Proxy Pipelines as Attack Surface: The HTTP Desync Bug in Discord's Media Proxy

HTTP/1.1 was designed for a world where a single server handled each connection. Persistent connections and the proxy pipeline model came later, and they introduced a seam that the original protocol designers did not close cleanly. When a request passes through a chain of proxies before reaching an origin server, every hop must agree on exactly where one request ends and the next begins. The protocol provides two mechanisms for signalling body length, and when different hops in the chain use different mechanisms to parse the same request, they develop incompatible views of the byte stream. That incompatibility is the foundation of HTTP request smuggling, now more commonly called HTTP desync.

The attack class is not new. Watchfire documented it in 2005, but it sat in relative obscurity for over a decade. In 2019, James Kettle at PortSwigger published HTTP Desync Attacks: Request Smuggling Reborn, presented at DEF CON 27, which systematized the techniques and demonstrated that major internet infrastructure, including components at Netflix, Akamai, and AWS, was vulnerable. That research established the vocabulary and tooling that practitioners use today. A recent detailed writeup by tmctmt describes how the same attack class appeared in Discord’s media proxy, where it enabled intercepting the media requests of arbitrary other users.

The Protocol Ambiguity That Makes This Possible

HTTP/1.1 has two mechanisms for specifying body length. The Content-Length header declares an exact byte count. The Transfer-Encoding: chunked encoding terminates the body with a zero-length chunk. RFC 7230 section 3.3.3 is unambiguous: if a message carries both headers, Transfer-Encoding takes precedence and Content-Length must be ignored and removed before forwarding.

The problem is that real implementations do not consistently follow this rule. A proxy written for throughput may skip normalization. A backend written before the attack class was understood may have different parsing behavior. The gap between what the spec requires and what deployed software does is where desync lives.

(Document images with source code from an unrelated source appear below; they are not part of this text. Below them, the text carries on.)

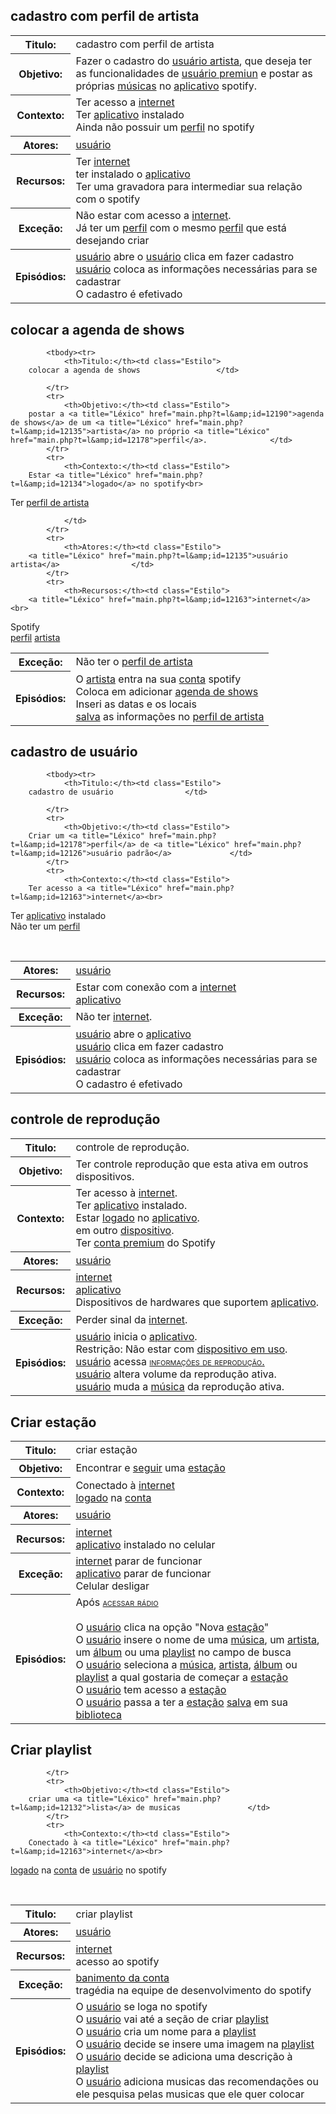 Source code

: 
## cadastro com perfil de artista

<table> 

<tbody><tr> 
<th>Titulo:</th><td class="Estilo">cadastro com perfil de artista </td>  
</tr> 
<tr> 
<th>Objetivo:</th><td class="Estilo">Fazer o cadastro do <a title="Léxico" href="main.php?t=l&amp;id=12135">usuário artista</a>, que deseja ter as funcionalidades de <a title="Léxico" href="main.php?t=l&amp;id=12136">usuário premiun</a> e postar as próprias <a title="Léxico" href="main.php?t=l&amp;id=12221">músicas</a> no <a title="Léxico" href="main.php?t=l&amp;id=12170">aplicativo</a> spotify.				</td> 
</tr> 
<tr> 
<th>Contexto:</th><td class="Estilo">
Ter acesso a <a title="Léxico" href="main.php?t=l&amp;id=12163">internet</a><br>
    Ter <a title="Léxico" href="main.php?t=l&amp;id=12170">aplicativo</a> instalado<br>
    Ainda não possuir um <a title="Léxico" href="main.php?t=l&amp;id=12178">perfil</a> no spotify		 
</td> 
</tr> 
<tr> 
<th>Atores:</th><td class="Estilo">
<a title="Léxico" href="main.php?t=l&amp;id=12125">usuário</a>                </td>  
</tr> 
<tr> 
<th>Recursos:</th><td class="Estilo">
Ter <a title="Léxico" href="main.php?t=l&amp;id=12163">internet</a><br>
ter instalado o <a title="Léxico" href="main.php?t=l&amp;id=12170">aplicativo</a><br>
Ter uma gravadora para intermediar sua relação com o spotify                </td> 
</tr> 
<tr> 
<th>Exceção:</th><td class="Estilo">
Não estar com acesso a <a title="Léxico" href="main.php?t=l&amp;id=12163">internet</a>.<br>
Já ter um <a title="Léxico" href="main.php?t=l&amp;id=12178">perfil</a> com o mesmo <a title="Léxico" href="main.php?t=l&amp;id=12178">perfil</a> que está desejando criar                </td> 
</tr> 
<tr> 
<th>Episódios:</th><td class="Estilo">
<a title="Léxico" href="main.php?t=l&amp;id=12125">usuário</a> abre o <a title="Léxico" href="main.php?t=l&amp;<a title="Léxico" href="main.php?t=l&amp;id=12125">usuário</a> clica em fazer cadastro<br>
<a title="Léxico" href="main.php?t=l&amp;id=12125">usuário</a> coloca as informações necessárias para se cadastrar<br>
    O cadastro é efetivado	  	
</td> 
</tr> 
</tbody>
</table>


## colocar a agenda de shows 

<table> 
    

            <tbody><tr> 
                <th>Titulo:</th><td class="Estilo">
        colocar a agenda de shows                 </td> 

            </tr> 
            <tr> 
                <th>Objetivo:</th><td class="Estilo">
		postar a <a title="Léxico" href="main.php?t=l&amp;id=12190">agenda de shows</a> de um <a title="Léxico" href="main.php?t=l&amp;id=12135">artista</a> no próprio <a title="Léxico" href="main.php?t=l&amp;id=12178">perfil</a>.				</td> 
            </tr> 
            <tr> 
                <th>Contexto:</th><td class="Estilo">
		Estar <a title="Léxico" href="main.php?t=l&amp;id=12134">logado</a> no spotify<br>
Ter <a title="Léxico" href="main.php?t=l&amp;id=12135">perfil de artista</a><br>
		 
				</td> 
            </tr> 
            <tr> 
                <th>Atores:</th><td class="Estilo">
		<a title="Léxico" href="main.php?t=l&amp;id=12135">usuário artista</a>                </td>  
            </tr> 
            <tr> 
                <th>Recursos:</th><td class="Estilo">
		<a title="Léxico" href="main.php?t=l&amp;id=12163">internet</a><br>
Spotify <br>
<a title="Léxico" href="main.php?t=l&amp;id=12178">perfil</a> <a title="Léxico" href="main.php?t=l&amp;id=12135">artista</a>                </td> 
            </tr> 
            <tr> 
                <th>Exceção:</th><td class="Estilo">
		Não ter o <a title="Léxico" href="main.php?t=l&amp;id=12135">perfil de artista</a>                </td> 
            </tr> 
            <tr> 
                <th>Episódios:</th><td class="Estilo">
		O <a title="Léxico" href="main.php?t=l&amp;id=12135">artista</a> entra na sua <a title="Léxico" href="main.php?t=l&amp;id=12178">conta</a> spotify<br>
Coloca em adicionar <a title="Léxico" href="main.php?t=l&amp;id=12190">agenda de shows</a><br>
Inseri as datas e os locais<br>
<a title="Léxico" href="main.php?t=l&amp;id=12202">salva</a> as informações no <a title="Léxico" href="main.php?t=l&amp;id=12135">perfil de artista</a>	  	
                </td> 
            </tr> 
        </tbody></table>

 

## cadastro de usuário 

<table> 




<!--                     SEGUNDA PARTE                                     --> 


   



<!-- CENÁRIO --> 

    

            <tbody><tr> 
                <th>Titulo:</th><td class="Estilo">
        cadastro de usuário                </td> 

            </tr> 
            <tr> 
                <th>Objetivo:</th><td class="Estilo">
		Criar um <a title="Léxico" href="main.php?t=l&amp;id=12178">perfil</a> de <a title="Léxico" href="main.php?t=l&amp;id=12126">usuário padrão</a>				</td> 
            </tr> 
            <tr> 
                <th>Contexto:</th><td class="Estilo">
		Ter acesso a <a title="Léxico" href="main.php?t=l&amp;id=12163">internet</a><br>
Ter <a title="Léxico" href="main.php?t=l&amp;id=12170">aplicativo</a> instalado<br>
Não ter um <a title="Léxico" href="main.php?t=l&amp;id=12178">perfil</a>		 
				</td> 
            </tr> 
            <tr> 
                <th>Atores:</th><td class="Estilo">
		<a title="Léxico" href="main.php?t=l&amp;id=12125">usuário</a>                </td>  
            </tr> 
            <tr> 
                <th>Recursos:</th><td class="Estilo">
		Estar com conexão com a <a title="Léxico" href="main.php?t=l&amp;id=12163">internet</a><br>
<a title="Léxico" href="main.php?t=l&amp;id=12170">aplicativo</a><br>
                </td> 
            </tr> 
            <tr> 
                <th>Exceção:</th><td class="Estilo">
		Não ter <a title="Léxico" href="main.php?t=l&amp;id=12163">internet</a>.                </td> 
            </tr> 
            <tr> 
                <th>Episódios:</th><td class="Estilo">
		<a title="Léxico" href="main.php?t=l&amp;id=12125">usuário</a> abre o <a title="Léxico" href="main.php?t=l&amp;id=12170">aplicativo</a><br>
<a title="Léxico" href="main.php?t=l&amp;id=12125">usuário</a> clica em fazer cadastro<br>
<a title="Léxico" href="main.php?t=l&amp;id=12125">usuário</a> coloca as informações necessárias para se cadastrar<br>
O cadastro é efetivado	  	
                </td> 
            </tr> 
        </tbody></table>
##  controle de reprodução

<table> 
<tbody><tr> 
<th>Titulo:</th><td class="Estilo">controle de reprodução.                
</td> 
</tr> 
<tr> 
<th>Objetivo:</th><td class="Estilo">
Ter controle reprodução que esta ativa em outros dispositivos. 				</td> 
</tr> 
<tr> 
<th>Contexto:</th><td class="Estilo">
Ter acesso à <a title="Léxico" href="main.php?t=l&amp;id=12163">internet</a>.<br>
Ter <a title="Léxico" href="main.php?t=l&amp;id=12170">aplicativo</a> instalado.<br>
Estar <a title="Léxico" href="main.php?t=l&amp;id=12134">logado</a> no <a title="Léxico" href="main.php?t=l&amp;id=12170">aplicativo</a>.<br>
em outro <a title="Léxico" href="main.php?t=l&amp;id=12183">dispositivo</a>.<br>
Ter <a title="Léxico" href="main.php?t=l&amp;id=12179">conta premium</a> do Spotify<br>	 
</td> 
</tr> 
<tr> 
<th>Atores:</th><td class="Estilo">
<a title="Léxico" href="main.php?t=l&amp;id=12125">usuário</a>                 </td>  
</tr> 
<tr> 
<th>Recursos:</th><td class="Estilo">
<a title="Léxico" href="main.php?t=l&amp;id=12163">internet</a><br>
<a title="Léxico" href="main.php?t=l&amp;id=12170">aplicativo</a><br>
Dispositivos de hardwares que suportem <a title="Léxico" href="main.php?t=l&amp;id=12170">aplicativo</a>.                 </td> 
</tr> 
<tr> 
<th>Exceção:</th><td class="Estilo">
Perder sinal da <a title="Léxico" href="main.php?t=l&amp;id=12163">internet</a>.<br>
</td> 
</tr> 
<tr> 
<th>Episódios:</th><td class="Estilo">
<a title="Léxico" href="main.php?t=l&amp;id=12125">usuário</a> inicia o <a title="Léxico" href="main.php?t=l&amp;id=12170">aplicativo</a>. <br>
Restrição: Não estar com  <a title="Léxico" href="main.php?t=l&amp;id=12220">dispositivo em uso</a>. <br>
<a title="Léxico" href="main.php?t=l&amp;id=12125">usuário</a> acessa  <a title="Cenário" href="main.php?t=c&amp;id=2794"><span style="font-variant: small-caps">informações de reprodução.</span></a>  <br>
<a title="Léxico" href="main.php?t=l&amp;id=12125">usuário</a> altera volume da reprodução ativa.<br>
<a title="Léxico" href="main.php?t=l&amp;id=12125">usuário</a> muda a <a title="Léxico" href="main.php?t=l&amp;id=12221">música</a> da reprodução ativa.	  	
</td> 
</tr> 
</tbody></table>

## Criar estação

<table> 
<tbody><tr> 
<th>Titulo:</th><td class="Estilo">criar estação                </td> 
</tr> 
<tr> 
<th>Objetivo:</th><td class="Estilo">Encontrar e <a title="Léxico" href="main.php?t=l&amp;id=12212">seguir</a> uma <a title="Léxico" href="main.php?t=l&amp;id=12150">estação</a>				</td> 
</tr> 
<tr> 
<th>Contexto:</th><td class="Estilo">
Conectado à <a title="Léxico" href="main.php?t=l&amp;id=12163">internet</a><br>
<a title="Léxico" href="main.php?t=l&amp;id=12134">logado</a> na <a title="Léxico" href="main.php?t=l&amp;id=12178">conta</a>		 
</td> 
</tr> 
<tr> 
<th>Atores:</th><td class="Estilo">
<a title="Léxico" href="main.php?t=l&amp;id=12125">usuário</a>                </td>  
</tr> 
<tr> 
<th>Recursos:</th><td class="Estilo">
<a title="Léxico" href="main.php?t=l&amp;id=12163">internet</a><br>
<a title="Léxico" href="main.php?t=l&amp;id=12170">aplicativo</a> instalado no celular                </td> 
</tr> 
<tr> 
<th>Exceção:</th><td class="Estilo">
<a title="Léxico" href="main.php?t=l&amp;id=12163">internet</a> parar de funcionar<br>
<a title="Léxico" href="main.php?t=l&amp;id=12170">aplicativo</a> parar de funcionar<br>
Celular desligar                </td> 
</tr> 
<tr> 
<th>Episódios:</th><td class="Estilo">Após  <a title="Cenário" href="main.php?t=c&amp;id=2847"><span style="font-variant: small-caps">acessar rádio</span></a><br>
<br>
O <a title="Léxico" href="main.php?t=l&amp;id=12125">usuário</a> clica na opção "Nova <a title="Léxico" href="main.php?t=l&amp;id=12150">estação</a>"<br>
O <a title="Léxico" href="main.php?t=l&amp;id=12125">usuário</a> insere o nome de uma <a title="Léxico" href="main.php?t=l&amp;id=12221">música</a>, um <a title="Léxico" href="main.php?t=l&amp;id=12135">artista</a>, um <a title="Léxico" href="main.php?t=l&amp;id=12151">álbum</a> ou uma <a title="Léxico" href="main.php?t=l&amp;id=12132">playlist</a> no campo de busca<br>
O <a title="Léxico" href="main.php?t=l&amp;id=12125">usuário</a> seleciona a <a title="Léxico" href="main.php?t=l&amp;id=12221">música</a>, <a title="Léxico" href="main.php?t=l&amp;id=12135">artista</a>, <a title="Léxico" href="main.php?t=l&amp;id=12151">álbum</a> ou <a title="Léxico" href="main.php?t=l&amp;id=12132">playlist</a> a qual gostaria de começar a <a title="Léxico" href="main.php?t=l&amp;id=12150">estação</a><br>
O <a title="Léxico" href="main.php?t=l&amp;id=12125">usuário</a> tem acesso a <a title="Léxico" href="main.php?t=l&amp;id=12150">estação</a><br>
O <a title="Léxico" href="main.php?t=l&amp;id=12125">usuário</a> passa a ter a <a title="Léxico" href="main.php?t=l&amp;id=12150">estação</a> <a title="Léxico" href="main.php?t=l&amp;id=12202">salva</a> em sua <a title="Léxico" href="main.php?t=l&amp;id=12160">biblioteca</a>	  	
</td> 
</tr> 
</tbody></table>


## Criar playlist   

<table> 
            <tbody><tr> 
                <th>Titulo:</th><td class="Estilo">
        criar playlist                </td> 

            </tr> 
            <tr> 
                <th>Objetivo:</th><td class="Estilo">
		criar uma <a title="Léxico" href="main.php?t=l&amp;id=12132">lista</a> de musicas				</td> 
            </tr> 
            <tr> 
                <th>Contexto:</th><td class="Estilo">
		Conectado à <a title="Léxico" href="main.php?t=l&amp;id=12163">internet</a><br>
<a title="Léxico" href="main.php?t=l&amp;id=12134">logado</a> na <a title="Léxico" href="main.php?t=l&amp;id=12178">conta</a> de <a title="Léxico" href="main.php?t=l&amp;id=12125">usuário</a> no spotify		 
				</td> 
            </tr> 
            <tr> 
                <th>Atores:</th><td class="Estilo">
		<a title="Léxico" href="main.php?t=l&amp;id=12125">usuário</a>                </td>  
            </tr> 
            <tr> 
                <th>Recursos:</th><td class="Estilo">
		<a title="Léxico" href="main.php?t=l&amp;id=12163">internet</a><br>
acesso ao spotify                </td> 
            </tr> 
            <tr> 
                <th>Exceção:</th><td class="Estilo">
		<a title="Léxico" href="main.php?t=l&amp;id=12133">banimento da conta</a><br>
tragédia na equipe de desenvolvimento do spotify<br>
                </td> 
            </tr> 
            <tr> 
                <th>Episódios:</th><td class="Estilo">
		O <a title="Léxico" href="main.php?t=l&amp;id=12125">usuário</a> se loga no spotify<br>
O <a title="Léxico" href="main.php?t=l&amp;id=12125">usuário</a> vai até a seção de criar <a title="Léxico" href="main.php?t=l&amp;id=12132">playlist</a><br>
O <a title="Léxico" href="main.php?t=l&amp;id=12125">usuário</a> cria um nome para a <a title="Léxico" href="main.php?t=l&amp;id=12132">playlist</a><br>
O <a title="Léxico" href="main.php?t=l&amp;id=12125">usuário</a> decide se insere uma imagem na <a title="Léxico" href="main.php?t=l&amp;id=12132">playlist</a><br>
O <a title="Léxico" href="main.php?t=l&amp;id=12125">usuário</a> decide se adiciona uma descrição à <a title="Léxico" href="main.php?t=l&amp;id=12132">playlist</a><br>
O <a title="Léxico" href="main.php?t=l&amp;id=12125">usuário</a> adiciona musicas das recomendações ou ele pesquisa pelas musicas que ele quer colocar	  	
                </td> 
            </tr> 
        </tbody></table>

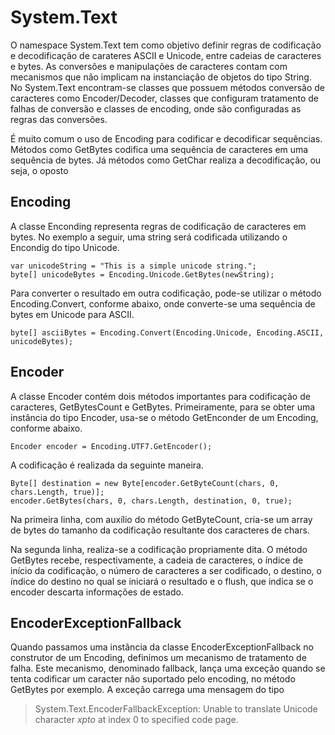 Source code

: # System.Text
O namespace System.Text tem como objetivo definir regras de codificação e decodificação de carateres ASCII e Unicode, entre cadeias de caracteres e bytes. As conversões e manipulações de caracteres contam com mecanismos que não implicam na instanciação de objetos do tipo String. 
No System.Text encontram-se classes que possuem métodos conversão de caracteres como Encoder/Decoder, classes que configuram tratamento de falhas de conversão e classes de encoding, onde são configuradas as regras das conversões.

É muito comum o uso de Encoding para codificar e decodificar sequências. Métodos como GetBytes codifica uma sequência de caracteres em uma sequência de bytes. Já métodos como GetChar realiza a decodificação, ou seja, o oposto
## Encoding
A classe Enconding representa regras de codificação de caracteres em bytes. No exemplo a seguir, uma string será codificada utilizando o Encondig do tipo Unicode. 

    var unicodeString = "This is a simple unicode string.";
    byte[] unicodeBytes = Encoding.Unicode.GetBytes(newString);

Para converter o resultado em outra codificação, pode-se utilizar o método Encoding.Convert, conforme abaixo, onde converte-se uma sequência de bytes em Unicode para ASCII.

    byte[] asciiBytes = Encoding.Convert(Encoding.Unicode, Encoding.ASCII, unicodeBytes);

## Encoder

A classe Encoder contém dois métodos importantes para codificação de caracteres, GetBytesCount e GetBytes. 
Primeiramente, para se obter uma instância do tipo Encoder, usa-se o método GetEnconder de um Encoding, conforme abaixo.

    Encoder encoder = Encoding.UTF7.GetEncoder();
A codificação é realizada da seguinte maneira.

    Byte[] destination = new Byte[encoder.GetByteCount(chars, 0, chars.Length, true)]; 
    encoder.GetBytes(chars, 0, chars.Length, destination, 0, true);
Na primeira linha, com auxílio do método GetByteCount, cria-se um array de bytes do tamanho da codificação resultante dos caracteres de chars.

 Na segunda linha, realiza-se a codificação propriamente dita. O método GetBytes recebe, respectivamente, a cadeia de caracteres, o índice de início da codificação, o número de caracteres a ser codificado, o destino, o índice do destino no qual se iniciará o resultado e o flush, que indica se o encoder descarta informações de estado.

## EncoderExceptionFallback

Quando passamos uma instância da classe EncoderExceptionFallback no construtor de um Encoding, definimos um mecanismo de tratamento de falha. Este mecanismo, denominado fallback, lança uma exceção quando se tenta codificar um caracter não suportado pelo encoding, no método GetBytes por exemplo.
A exceção carrega uma mensagem do tipo 

> System.Text.EncoderFallbackException: Unable to translate Unicode character *xpto* at index 0 to specified code page.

The three canonical variants are:

CL.TE: the front-end proxy uses Content-Length to determine how many bytes to forward; the backend uses Transfer-Encoding. The attacker crafts a Content-Length that covers the entire intended payload but includes a chunked body that terminates early. The proxy forwards everything up to the declared byte count; the backend reads chunks until it sees the terminator and treats the remaining bytes as the start of the next request.
TE.CL: the reverse. The front-end uses Transfer-Encoding and forwards until the zero chunk; the backend uses Content-Length. The attacker writes a Content-Length shorter than the actual body, so the backend reads only part of it and treats the unconsumed remainder as request preamble for the next connection.
TE.TE: both sides nominally support chunked encoding, but one side can be confused by an obfuscated Transfer-Encoding value, such as Transfer-Encoding: xchunked, a header with leading whitespace, or a duplicate header. One side falls through to Content-Length; the other processes chunked encoding normally.

A concrete CL.TE probe looks like this:

POST / HTTP/1.1
Host: target.example
Content-Length: 6
Transfer-Encoding: chunked

0

X

The front-end proxy measures 6 bytes of body (0\r\n\r\nX) and forwards the complete request. The backend reads the chunked body, encounters the zero-length terminator, and considers the request done. The trailing X is now sitting in the TCP socket buffer. When the next request arrives on that same persistent connection, the backend prepends that X to it. If the smuggled prefix is longer and more carefully crafted, it can poison the beginning of another user’s request with arbitrary data.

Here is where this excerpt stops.